A iniciativa surge após debates realizados na 140ª Assembleia Geral do International Football Association Board (Ifab), entidade responsável pelas regras do futebol. Entre os temas discutidos e aprovados estão avanços tecnológicos e novas possibilidades de aplicação da regra de impedimento.
O principal ponto do teste é a adoção do conceito conhecido como "luz do dia". Na prática, a mudança altera o critério para marcar impedimento e tende a beneficiar jogadas ofensivas.
Pela nova diretriz, o atacante estará em posição legal se qualquer parte do corpo com a qual possa marcar um gol estiver alinhada ou atrás do penúltimo defensor.

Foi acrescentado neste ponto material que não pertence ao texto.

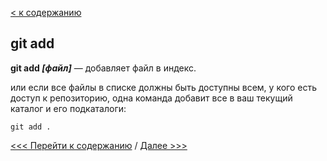 [ < к содержанию](./01_readme.md)

## git add

**git add *[файл]*** — добавляет файл в индекс.

или если все файлы в списке должны быть доступны всем, у кого есть доступ к репозиторию, одна команда добавит все в ваш текущий каталог и его подкаталоги:

```bash=
git add .
```
[<<< Перейти к содержанию](./01_readme.md) / [Далее >>>](./05_create.md)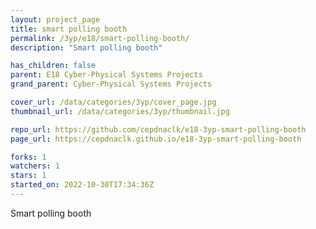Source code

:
 ```yaml
---
layout: project_page
title: smart polling booth
permalink: /3yp/e18/smart-polling-booth/
description: "Smart polling booth"

has_children: false
parent: E18 Cyber-Physical Systems Projects
grand_parent: Cyber-Physical Systems Projects

cover_url: /data/categories/3yp/cover_page.jpg
thumbnail_url: /data/categories/3yp/thumbnail.jpg

repo_url: https://github.com/cepdnaclk/e18-3yp-smart-polling-booth
page_url: https://cepdnaclk.github.io/e18-3yp-smart-polling-booth

forks: 1
watchers: 1
stars: 1
started_on: 2022-10-30T17:34:36Z
---
```

Smart polling booth

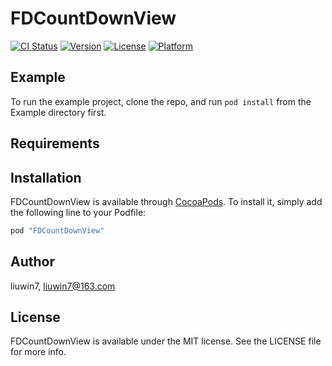 # FDCountDownView

[![CI Status](http://img.shields.io/travis/liuwin7/FDCountDownView.svg?style=flat)](https://travis-ci.org/liuwin7/FDCountDownView)
[![Version](https://img.shields.io/cocoapods/v/FDCountDownView.svg?style=flat)](http://cocoapods.org/pods/FDCountDownView)
[![License](https://img.shields.io/cocoapods/l/FDCountDownView.svg?style=flat)](http://cocoapods.org/pods/FDCountDownView)
[![Platform](https://img.shields.io/cocoapods/p/FDCountDownView.svg?style=flat)](http://cocoapods.org/pods/FDCountDownView)

## Example

To run the example project, clone the repo, and run `pod install` from the Example directory first.

## Requirements

## Installation

FDCountDownView is available through [CocoaPods](http://cocoapods.org). To install
it, simply add the following line to your Podfile:

```ruby
pod "FDCountDownView"
```

## Author

liuwin7, liuwin7@163.com

## License

FDCountDownView is available under the MIT license. See the LICENSE file for more info.
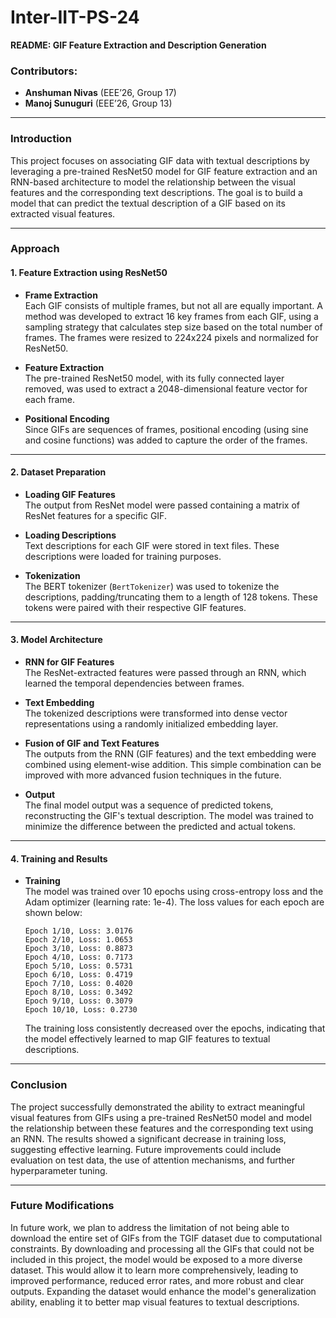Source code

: # Inter-IIT-PS-24  
**README: GIF Feature Extraction and Description Generation**  

### Contributors:
- **Anshuman Nivas** (EEE’26, Group 17)
- **Manoj Sunuguri** (EEE’26, Group 13)

---

### Introduction  
This project focuses on associating GIF data with textual descriptions by leveraging a pre-trained ResNet50 model for GIF feature extraction and an RNN-based architecture to model the relationship between the visual features and the corresponding text descriptions. The goal is to build a model that can predict the textual description of a GIF based on its extracted visual features.

---

### Approach  

#### 1. Feature Extraction using ResNet50  

- **Frame Extraction**  
  Each GIF consists of multiple frames, but not all are equally important. A method was developed to extract 16 key frames from each GIF, using a sampling strategy that calculates step size based on the total number of frames. The frames were resized to 224x224 pixels and normalized for ResNet50.

- **Feature Extraction**  
  The pre-trained ResNet50 model, with its fully connected layer removed, was used to extract a 2048-dimensional feature vector for each frame.

- **Positional Encoding**  
  Since GIFs are sequences of frames, positional encoding (using sine and cosine functions) was added to capture the order of the frames.
---

#### 2. Dataset Preparation  

- **Loading GIF Features**  
  The output from ResNet model were passed containing a matrix of ResNet features for a specific GIF.

- **Loading Descriptions**  
  Text descriptions for each GIF were stored in text files. These descriptions were loaded for training purposes.

- **Tokenization**  
  The BERT tokenizer (`BertTokenizer`) was used to tokenize the descriptions, padding/truncating them to a length of 128 tokens. These tokens were paired with their respective GIF features.

---

#### 3. Model Architecture  

- **RNN for GIF Features**  
  The ResNet-extracted features were passed through an RNN, which learned the temporal dependencies between frames.

- **Text Embedding**  
  The tokenized descriptions were transformed into dense vector representations using a randomly initialized embedding layer.

- **Fusion of GIF and Text Features**  
  The outputs from the RNN (GIF features) and the text embedding were combined using element-wise addition. This simple combination can be improved with more advanced fusion techniques in the future.

- **Output**  
  The final model output was a sequence of predicted tokens, reconstructing the GIF's textual description. The model was trained to minimize the difference between the predicted and actual tokens.

---

#### 4. Training and Results  

- **Training**  
  The model was trained over 10 epochs using cross-entropy loss and the Adam optimizer (learning rate: 1e-4). The loss values for each epoch are shown below:

  ```
  Epoch 1/10, Loss: 3.0176  
  Epoch 2/10, Loss: 1.0653  
  Epoch 3/10, Loss: 0.8873  
  Epoch 4/10, Loss: 0.7173  
  Epoch 5/10, Loss: 0.5731  
  Epoch 6/10, Loss: 0.4719  
  Epoch 7/10, Loss: 0.4020  
  Epoch 8/10, Loss: 0.3492  
  Epoch 9/10, Loss: 0.3079  
  Epoch 10/10, Loss: 0.2730  
  ```

  The training loss consistently decreased over the epochs, indicating that the model effectively learned to map GIF features to textual descriptions.

---

### Conclusion  
The project successfully demonstrated the ability to extract meaningful visual features from GIFs using a pre-trained ResNet50 model and model the relationship between these features and the corresponding text using an RNN. The results showed a significant decrease in training loss, suggesting effective learning. Future improvements could include evaluation on test data, the use of attention mechanisms, and further hyperparameter tuning.

---
### Future Modifications
In future work, we plan to address the limitation of not being able to download the entire set of GIFs from the TGIF dataset due to computational constraints. By downloading and processing all the GIFs that could not be included in this project, the model would be exposed to a more diverse dataset. This would allow it to learn more comprehensively, leading to improved performance, reduced error rates, and more robust and clear outputs. Expanding the dataset would enhance the model's generalization ability, enabling it to better map visual features to textual descriptions.
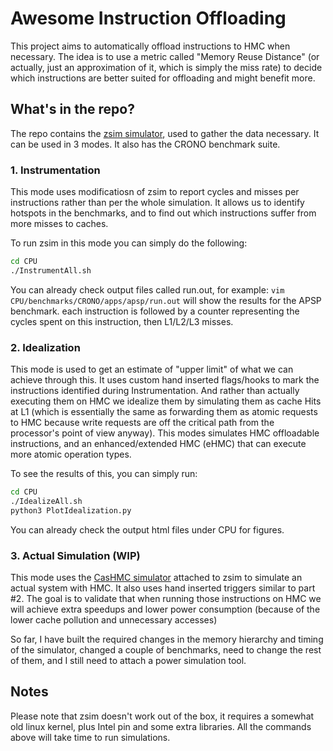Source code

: # Awesome Instruction Offloading
This project aims to automatically offload instructions to HMC when necessary. The idea is to use a metric called "Memory Reuse Distance" (or actually, just an approximation of it, which is simply the miss rate) to decide which instructions are better suited for offloading and might benefit more.

## What's in the repo?
The repo contains the [zsim simulator](https://github.com/s5z/zsim), used to gather the data necessary. It can be used in 3 modes. It also has the CRONO benchmark suite.

### 1. Instrumentation
This mode uses modificatiosn of zsim to report cycles and misses per instructions rather than per the whole simulation. It allows us to identify hotspots in the benchmarks, and to find out which instructions suffer from more misses to caches.

To run zsim in this mode you can simply do the following:
```bash
cd CPU
./InstrumentAll.sh
```

You can already check output files called run.out, for example: ```vim CPU/benchmarks/CRONO/apps/apsp/run.out``` will show the results for the APSP benchmark. each instruction is followed by a counter representing the cycles spent on this instruction, then L1/L2/L3 misses.

### 2. Idealization
This mode is used to get an estimate of "upper limit" of what we can achieve through this. It uses custom hand inserted flags/hooks to mark the instructions identified during Instrumentation. And rather than actually executing them on HMC we idealize them by simulating them as cache Hits at L1 (which is essentially the same as forwarding them as atomic requests to HMC because write requests are off the critical path from the processor's point of view anyway).
This modes simulates HMC offloadable instructions, and an enhanced/extended HMC (eHMC) that can execute more atomic operation types.

To see the results of this, you can simply run:
```bash
cd CPU
./IdealizeAll.sh
python3 PlotIdealization.py
```

You can already check the output html files under CPU for figures.

### 3. Actual Simulation (WIP)
This mode uses the [CasHMC simulator](https://github.com/estwings57/CasHMC) attached to zsim to simulate an actual system with HMC. It also uses hand inserted triggers similar to part #2. The goal is to validate that when running those instructions on HMC we will achieve extra speedups and lower power consumption (because of the lower cache pollution and unnecessary accesses)

So far, I have built the required changes in the memory hierarchy and timing of the simulator, changed a couple of benchmarks, need to change the rest of them, and I still need to attach a power simulation tool.

## Notes
Please note that zsim doesn't work out of the box, it requires a somewhat old linux kernel, plus Intel pin and some extra libraries. All the commands above will take time to run simulations.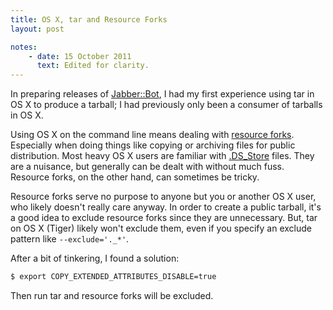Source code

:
 ```yaml
---
title: OS X, tar and Resource Forks
layout: post

notes:
    - date: 15 October 2011
      text: Edited for clarity.
---
```


In preparing releases of [Jabber::Bot][1], I had my first experience using tar
in OS X to produce a tarball; I had previously only been a consumer of
tarballs in OS X.

Using OS X on the command line means dealing with [resource forks][2].
Especially when doing things like copying or archiving files for public
distribution. Most heavy OS X users are familiar with [.DS_Store][3] files.
They are a nuisance, but generally can be dealt with without much fuss.
Resource forks, on the other hand, can sometimes be tricky.

Resource forks serve no purpose to anyone but you or another OS X user, who
likely doesn't really care anyway. In order to create a public tarball, it's a
good idea to exclude resource forks since they are unnecessary. But, tar on
OS X (Tiger) likely won't exclude them, even if you specify an exclude pattern
like `--exclude='._*'`.

After a bit of tinkering, I found a solution:

```sh
$ export COPY_EXTENDED_ATTRIBUTES_DISABLE=true
```

Then run tar and resource forks will be excluded.

[1]: https://github.com/brettstimmerman/jabber-bot/
[2]: http://en.wikipedia.org/wiki/Resource_fork
[3]: http://en.wikipedia.org/wiki/DS_Store
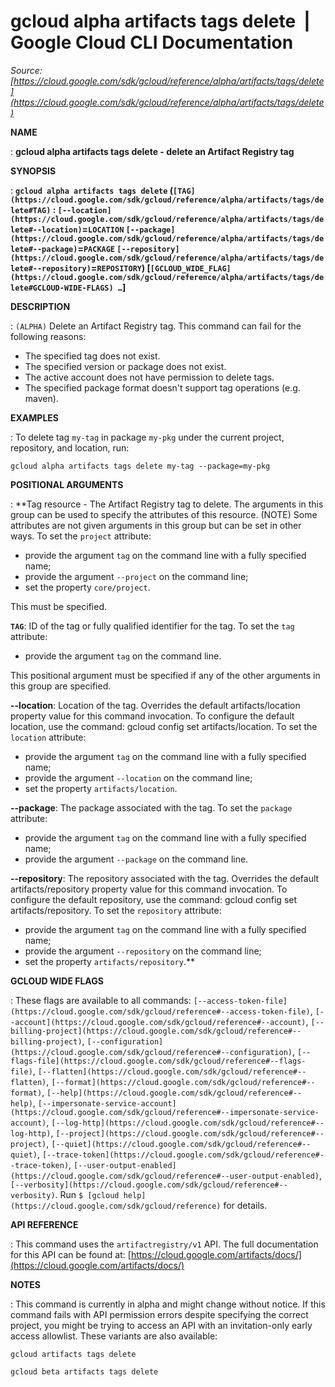 # gcloud alpha artifacts tags delete  |  Google Cloud CLI Documentation

*Source: [https://cloud.google.com/sdk/gcloud/reference/alpha/artifacts/tags/delete](https://cloud.google.com/sdk/gcloud/reference/alpha/artifacts/tags/delete)*

**NAME**

: **gcloud alpha artifacts tags delete - delete an Artifact Registry tag**

**SYNOPSIS**

: **`gcloud alpha artifacts tags delete` (`[TAG](https://cloud.google.com/sdk/gcloud/reference/alpha/artifacts/tags/delete#TAG)` : `[--location](https://cloud.google.com/sdk/gcloud/reference/alpha/artifacts/tags/delete#--location)`=`LOCATION` `[--package](https://cloud.google.com/sdk/gcloud/reference/alpha/artifacts/tags/delete#--package)`=`PACKAGE` `[--repository](https://cloud.google.com/sdk/gcloud/reference/alpha/artifacts/tags/delete#--repository)`=`REPOSITORY`) [`[GCLOUD_WIDE_FLAG](https://cloud.google.com/sdk/gcloud/reference/alpha/artifacts/tags/delete#GCLOUD-WIDE-FLAGS) …`]**

**DESCRIPTION**

: `(ALPHA)` Delete an Artifact Registry tag.
This command can fail for the following reasons:

- The specified tag does not exist.
- The specified version or package does not exist.
- The active account does not have permission to delete tags.
- The specified package format doesn't support tag operations (e.g. maven).

**EXAMPLES**

: To delete tag `my-tag` in package `my-pkg` under the
current project, repository, and location, run:

```
gcloud alpha artifacts tags delete my-tag --package=my-pkg
```

**POSITIONAL ARGUMENTS**

: **Tag resource - The Artifact Registry tag to delete. The arguments in this group
can be used to specify the attributes of this resource. (NOTE) Some attributes
are not given arguments in this group but can be set in other ways.
To set the `project` attribute:

- provide the argument `tag` on the command line with a fully specified
name;
- provide the argument `--project` on the command line;
- set the property `core/project`.

This must be specified.

**`TAG`**:
ID of the tag or fully qualified identifier for the tag.
To set the `tag` attribute:

- provide the argument `tag` on the command line.

This positional argument must be specified if any of the other arguments in this
group are specified.

**--location**:
Location of the tag. Overrides the default artifacts/location property value for
this command invocation. To configure the default location, use the command:
gcloud config set artifacts/location.
To set the `location` attribute:

- provide the argument `tag` on the command line with a fully specified
name;
- provide the argument `--location` on the command line;
- set the property `artifacts/location`.

**--package**:
The package associated with the tag.
To set the `package` attribute:

- provide the argument `tag` on the command line with a fully specified
name;
- provide the argument `--package` on the command line.

**--repository**:
The repository associated with the tag. Overrides the default
artifacts/repository property value for this command invocation. To configure
the default repository, use the command: gcloud config set artifacts/repository.
To set the `repository` attribute:

- provide the argument `tag` on the command line with a fully specified
name;
- provide the argument `--repository` on the command line;
- set the property `artifacts/repository`.**

**GCLOUD WIDE FLAGS**

: These flags are available to all commands: `[--access-token-file](https://cloud.google.com/sdk/gcloud/reference#--access-token-file)`,
`[--account](https://cloud.google.com/sdk/gcloud/reference#--account)`, `[--billing-project](https://cloud.google.com/sdk/gcloud/reference#--billing-project)`,
`[--configuration](https://cloud.google.com/sdk/gcloud/reference#--configuration)`,
`[--flags-file](https://cloud.google.com/sdk/gcloud/reference#--flags-file)`,
`[--flatten](https://cloud.google.com/sdk/gcloud/reference#--flatten)`, `[--format](https://cloud.google.com/sdk/gcloud/reference#--format)`, `[--help](https://cloud.google.com/sdk/gcloud/reference#--help)`, `[--impersonate-service-account](https://cloud.google.com/sdk/gcloud/reference#--impersonate-service-account)`,
`[--log-http](https://cloud.google.com/sdk/gcloud/reference#--log-http)`,
`[--project](https://cloud.google.com/sdk/gcloud/reference#--project)`, `[--quiet](https://cloud.google.com/sdk/gcloud/reference#--quiet)`, `[--trace-token](https://cloud.google.com/sdk/gcloud/reference#--trace-token)`, `[--user-output-enabled](https://cloud.google.com/sdk/gcloud/reference#--user-output-enabled)`,
`[--verbosity](https://cloud.google.com/sdk/gcloud/reference#--verbosity)`.
Run `$ [gcloud help](https://cloud.google.com/sdk/gcloud/reference)` for details.

**API REFERENCE**

: This command uses the `artifactregistry/v1` API. The full
documentation for this API can be found at: [https://cloud.google.com/artifacts/docs/](https://cloud.google.com/artifacts/docs/)

**NOTES**

: This command is currently in alpha and might change without notice. If this
command fails with API permission errors despite specifying the correct project,
you might be trying to access an API with an invitation-only early access
allowlist. These variants are also available:

```
gcloud artifacts tags delete
```

```
gcloud beta artifacts tags delete
```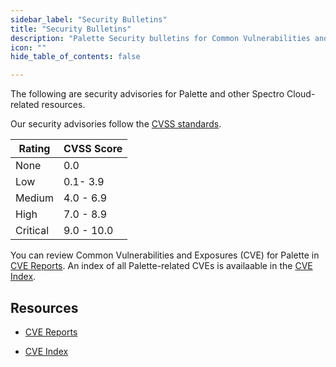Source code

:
 ```yaml
---
sidebar_label: "Security Bulletins"
title: "Security Bulletins"
description: "Palette Security bulletins for Common Vulnerabilities and Exposures (CVEs)."
icon: ""
hide_table_of_contents: false

---
```



The following are security advisories for Palette and other Spectro Cloud-related resources.

Our security advisories follow the [CVSS standards](https://www.first.org/cvss/v3.1/specification-document#Qualitative-Severity-Rating-Scale).

| Rating   | CVSS Score |
|----------|------------|
| None     | 0.0        |
| Low      | 0.1- 3.9   |
| Medium   | 4.0 - 6.9  |
| High     | 7.0 - 8.9  |
| Critical | 9.0 - 10.0 |


You can review Common Vulnerabilities and Exposures (CVE) for Palette in [CVE Reports](/security/security-bulletins/cve-reports). An index of all Palette-related CVEs is availaable in the [CVE Index](/security/security-bulletins/index). 


## Resources


- [CVE Reports](/security/security-bulletins/cve-reports)


- [CVE Index](/security/security-bulletins/index)

<br />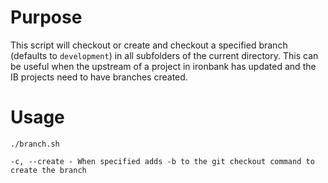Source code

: # Purpose
This script will checkout or create and checkout a specified branch (defaults to `development`) in all subfolders of the current directory. This can be useful when the upstream of a project in ironbank has updated and the IB projects need to have branches created.

# Usage
```
./branch.sh

-c, --create - When specified adds -b to the git checkout command to create the branch
```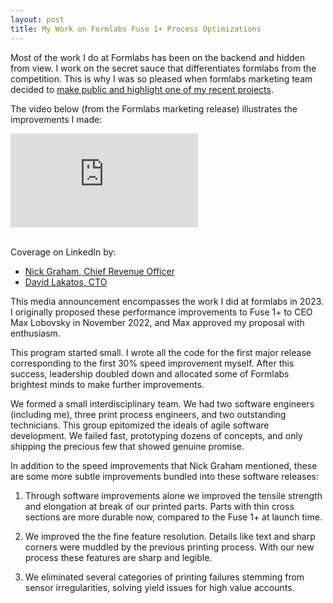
 ```yaml
---
layout: post
title: My Work on Formlabs Fuse 1+ Process Optimizations 
---
```


Most of the work I do at Formlabs has been on the backend and hidden from view. I work on the secret sauce that differentiates formlabs from the competition. This is why I was so pleased when formlabs marketing team decided to [make public and highlight one of my recent projects](https://formlabs.com/blog/sls-speed-sla-build-volume-improvements/).

The video below (from the Formlabs marketing release) illustrates the improvements I made: 

<div class="auto-resizable-iframe">
<div>
<iframe src="https://www.youtube.com/embed/u_PzdP95Pao" title="FuseComparison" frameborder="0" allow="accelerometer; autoplay; clipboard-write; encrypted-media; gyroscope; picture-in-picture; web-share" allowfullscreen></iframe>
</div>
</div>

<br />

Coverage on LinkedIn by:

- [Nick Graham, Chief Revenue Officer](https://www.linkedin.com/feed/update/urn:li:activity:7163227755894001665?updateEntityUrn=urn%3Ali%3Afs_feedUpdate%3A%28V2%2Curn%3Ali%3Aactivity%3A7163227755894001665%29)
- [David Lakatos, CTO](https://www.linkedin.com/posts/david-lakatos-1b299b16_3dprinting-formlabs-activity-7162837119562973186-Nre6?utm_source=share&utm_medium=member_desktop)

This media announcement encompasses the work I did at formlabs in 2023. I originally proposed these performance improvements to Fuse 1+ to CEO Max Lobovsky in November 2022, and Max approved my proposal with enthusiasm.

This program started small. I wrote all the code for the first major release corresponding to the first 30% speed improvement myself. After this success, leadership doubled down and allocated some of Formlabs brightest minds to make further improvements.

We formed a small interdisciplinary team. We had two software engineers (including me), three print process engineers, and two outstanding technicians. This group epitomized the ideals of agile software development. We failed fast, prototyping dozens of concepts, and only shipping the precious few that showed genuine promise.

In addition to the speed improvements that Nick Graham mentioned, these are some more subtle improvements bundled into these software releases:

1. Through software improvements alone we improved the tensile strength and elongation at break of our printed parts. Parts with thin cross sections are more durable now, compared to the Fuse 1+ at launch time.

2. We improved the the fine feature resolution. Details like text and sharp corners were muddled by the previous printing process. With our new process these features are sharp and legible.

3. We eliminated several categories of printing failures stemming from sensor irregularities, solving yield issues for high value accounts.
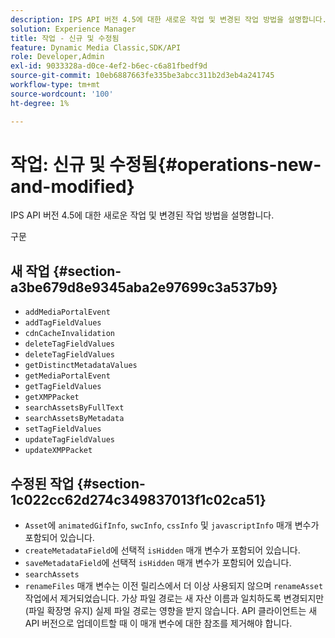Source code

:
 ```yaml
---
description: IPS API 버전 4.5에 대한 새로운 작업 및 변경된 작업 방법을 설명합니다.
solution: Experience Manager
title: 작업 - 신규 및 수정됨
feature: Dynamic Media Classic,SDK/API
role: Developer,Admin
exl-id: 9033328a-d0ce-4ef2-b6ec-c6a81fbedf9d
source-git-commit: 10eb6887663fe335be3abcc311b2d3eb4a241745
workflow-type: tm+mt
source-wordcount: '100'
ht-degree: 1%

---
```


# 작업: 신규 및 수정됨{#operations-new-and-modified}

IPS API 버전 4.5에 대한 새로운 작업 및 변경된 작업 방법을 설명합니다.

구문

## 새 작업 {#section-a3be679d8e9345aba2e97699c3a537b9}

* `addMediaPortalEvent`
* `addTagFieldValues`
* `cdnCacheInvalidation`
* `deleteTagFieldValues`
* `deleteTagFieldValues`
* `getDistinctMetadataValues`
* `getMediaPortalEvent`
* `getTagFieldValues`
* `getXMPPacket`
* `searchAssetsByFullText`
* `searchAssetsByMetadata`
* `setTagFieldValues`
* `updateTagFieldValues`
* `updateXMPPacket`

## 수정된 작업 {#section-1c022cc62d274c349837013f1c02ca51}

* `Asset`에 `animatedGifInfo`, `swcInfo`, `cssInfo` 및 `javascriptInfo` 매개 변수가 포함되어 있습니다.
* `createMetadataField`에 선택적 `isHidden` 매개 변수가 포함되어 있습니다.
* `saveMetadataField`에 선택적 `isHidden` 매개 변수가 포함되어 있습니다.
* `searchAssets`
* `renameFiles` 매개 변수는 이전 릴리스에서 더 이상 사용되지 않으며 `renameAsset` 작업에서 제거되었습니다. 가상 파일 경로는 새 자산 이름과 일치하도록 변경되지만(파일 확장명 유지) 실제 파일 경로는 영향을 받지 않습니다. API 클라이언트는 새 API 버전으로 업데이트할 때 이 매개 변수에 대한 참조를 제거해야 합니다.
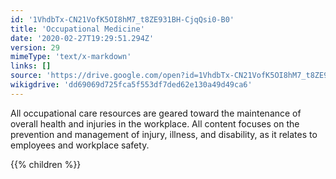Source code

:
 ```yaml
---
id: '1VhdbTx-CN21VofK5OI8hM7_t8ZE931BH-CjqQsi0-B0'
title: 'Occupational Medicine'
date: '2020-02-27T19:29:51.294Z'
version: 29
mimeType: 'text/x-markdown'
links: []
source: 'https://drive.google.com/open?id=1VhdbTx-CN21VofK5OI8hM7_t8ZE931BH-CjqQsi0-B0'
wikigdrive: 'dd69069d725fca5f553df7ded62e130a49d49ca6'
---
```

All occupational care resources are geared toward the maintenance of overall health and injuries in the workplace. All content focuses on the prevention and management of injury, illness, and disability, as it relates to employees and workplace safety.

{{% children %}}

Com isso, o atacante precisará estar completamente à frente da linha defensiva para ser considerado irregular.
"Este é um projeto-piloto importante. Ao testarmos essa nova interpretação em uma competição profissional, podemos entender melhor seu impacto, inclusive em termos de melhoria da clareza e do fluxo do jogo, além de promover o jogo ofensivo. Aguardamos com expectativa a análise dos resultados da fase de testes. Agradecemos à Canadian Premier League e à Canadian Soccer Association por sua disposição em apoiar a Fifa neste projeto-piloto e por disponibilizarem sua competição", afirmou Arsene Wenger, ex-treinador do Arsenal e que atualmente é chefe de Desenvolvimento Global do Futebol da Fifa.
Alternativa ao VAR também será testada
Além da alteração na regra de impedimento, a CPL também vai testar o Football Video Support (FVS), um sistema de revisão de jogada mais simples e acessível do que o árbitro de vídeo (VAR). Diferentemente do modelo tradicional, o FVS não analisa automaticamente todos os lances.
Assim, os treinadores poderão solicitar revisões em situações específicas, como gols, pênaltis e cartões, utilizando um número limitado de pedidos por jogo. Para acionar o recurso, aliás, o técnico deve entregar um cartão ao quarto árbitro, evitando paralisações prolongadas.
O quarto árbitro também ficará responsável por revisar todos os gols, com o objetivo de identificar possíveis infrações da equipe atacante na origem da jogada.
Apesar de funcionar como suporte à arbitragem, o FVS, porém, não substitui o VAR. O sistema atua como uma ferramenta complementar, voltada a competições que buscam alternativas mais ágeis e de menor custo para revisão de decisões em campo.